• _ASSIGNED TASK_
Where does the word "from" show up in the records? Copy every line that holds it.

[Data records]
= = = =

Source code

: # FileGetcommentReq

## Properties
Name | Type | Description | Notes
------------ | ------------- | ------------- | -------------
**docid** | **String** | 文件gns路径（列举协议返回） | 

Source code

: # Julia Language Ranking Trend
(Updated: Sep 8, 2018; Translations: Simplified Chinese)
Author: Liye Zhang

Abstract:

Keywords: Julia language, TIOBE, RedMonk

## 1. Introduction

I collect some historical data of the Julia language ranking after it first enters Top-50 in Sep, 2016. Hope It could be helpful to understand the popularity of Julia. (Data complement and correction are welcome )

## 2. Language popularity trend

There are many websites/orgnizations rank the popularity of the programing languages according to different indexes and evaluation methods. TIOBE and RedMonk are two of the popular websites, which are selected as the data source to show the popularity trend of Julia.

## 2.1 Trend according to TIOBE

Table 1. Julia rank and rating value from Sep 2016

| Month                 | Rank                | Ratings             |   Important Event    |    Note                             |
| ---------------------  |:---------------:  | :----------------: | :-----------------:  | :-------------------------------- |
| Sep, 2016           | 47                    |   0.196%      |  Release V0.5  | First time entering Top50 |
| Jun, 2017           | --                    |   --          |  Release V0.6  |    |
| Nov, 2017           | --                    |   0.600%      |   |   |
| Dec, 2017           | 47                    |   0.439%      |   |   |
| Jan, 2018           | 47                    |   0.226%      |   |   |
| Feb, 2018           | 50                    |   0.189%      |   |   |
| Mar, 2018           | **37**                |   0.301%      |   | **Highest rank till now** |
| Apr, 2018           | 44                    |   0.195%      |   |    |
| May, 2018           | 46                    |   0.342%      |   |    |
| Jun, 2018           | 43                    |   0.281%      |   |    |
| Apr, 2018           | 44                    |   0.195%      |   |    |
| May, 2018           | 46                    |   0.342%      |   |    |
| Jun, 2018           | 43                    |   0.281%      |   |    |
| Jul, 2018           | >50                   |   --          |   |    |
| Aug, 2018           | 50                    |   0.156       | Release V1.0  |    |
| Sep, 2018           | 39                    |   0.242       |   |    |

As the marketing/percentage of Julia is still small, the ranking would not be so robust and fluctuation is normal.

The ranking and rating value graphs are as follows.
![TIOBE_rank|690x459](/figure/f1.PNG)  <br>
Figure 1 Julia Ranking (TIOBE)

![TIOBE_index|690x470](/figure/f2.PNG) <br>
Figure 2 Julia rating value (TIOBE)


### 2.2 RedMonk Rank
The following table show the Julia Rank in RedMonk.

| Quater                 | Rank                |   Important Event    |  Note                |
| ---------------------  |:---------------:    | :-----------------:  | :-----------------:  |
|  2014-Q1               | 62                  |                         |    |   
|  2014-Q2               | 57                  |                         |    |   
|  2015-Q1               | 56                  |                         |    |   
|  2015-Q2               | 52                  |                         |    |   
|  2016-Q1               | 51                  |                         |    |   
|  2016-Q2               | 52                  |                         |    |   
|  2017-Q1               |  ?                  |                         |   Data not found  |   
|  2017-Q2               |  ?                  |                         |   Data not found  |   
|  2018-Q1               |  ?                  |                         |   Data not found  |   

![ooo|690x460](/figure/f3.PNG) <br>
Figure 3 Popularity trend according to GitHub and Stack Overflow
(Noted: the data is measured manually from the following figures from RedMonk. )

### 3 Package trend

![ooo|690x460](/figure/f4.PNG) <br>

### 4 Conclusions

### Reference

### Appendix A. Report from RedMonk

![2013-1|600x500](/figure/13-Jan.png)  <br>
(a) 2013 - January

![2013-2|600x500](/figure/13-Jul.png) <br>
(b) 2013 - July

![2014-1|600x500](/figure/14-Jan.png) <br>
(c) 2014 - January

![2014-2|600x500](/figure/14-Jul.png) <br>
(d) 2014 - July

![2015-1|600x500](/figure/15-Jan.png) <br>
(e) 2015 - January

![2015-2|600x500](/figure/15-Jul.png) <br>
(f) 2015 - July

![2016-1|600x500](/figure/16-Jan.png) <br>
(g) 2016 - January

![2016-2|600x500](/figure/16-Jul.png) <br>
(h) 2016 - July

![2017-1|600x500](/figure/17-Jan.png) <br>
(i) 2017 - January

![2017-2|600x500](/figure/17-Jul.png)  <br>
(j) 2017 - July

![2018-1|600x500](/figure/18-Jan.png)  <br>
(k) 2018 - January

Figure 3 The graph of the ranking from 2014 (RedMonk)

= = = =

• _RESPONSE AREA_
Table 1. Julia rank and rating value from Sep 2016
(Noted: the data is measured manually from the following figures from RedMonk. )
### Appendix A. Report from RedMonk
Figure 3 The graph of the ranking from 2014 (RedMonk)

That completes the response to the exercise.